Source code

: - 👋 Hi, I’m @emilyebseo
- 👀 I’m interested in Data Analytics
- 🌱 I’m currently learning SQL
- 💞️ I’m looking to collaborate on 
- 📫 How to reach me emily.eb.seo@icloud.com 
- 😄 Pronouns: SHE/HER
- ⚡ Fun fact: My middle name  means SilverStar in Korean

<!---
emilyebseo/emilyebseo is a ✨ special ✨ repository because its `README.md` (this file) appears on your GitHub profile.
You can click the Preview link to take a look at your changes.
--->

==*==

# ACTIVITY
Starting from the line containing "- 👀 I’m interested in Data Analytics" and ending with the final line of the data, reproduce each line exactly as it appears, including no other lines.

# SOLUTION FOR THIS EXERCISE
- 👀 I’m interested in Data Analytics
- 🌱 I’m currently learning SQL
- 💞️ I’m looking to collaborate on 
- 📫 How to reach me emily.eb.seo@icloud.com 
- 😄 Pronouns: SHE/HER
- ⚡ Fun fact: My middle name  means SilverStar in Korean

<!---
emilyebseo/emilyebseo is a ✨ special ✨ repository because its `README.md` (this file) appears on your GitHub profile.
You can click the Preview link to take a look at your changes.
--->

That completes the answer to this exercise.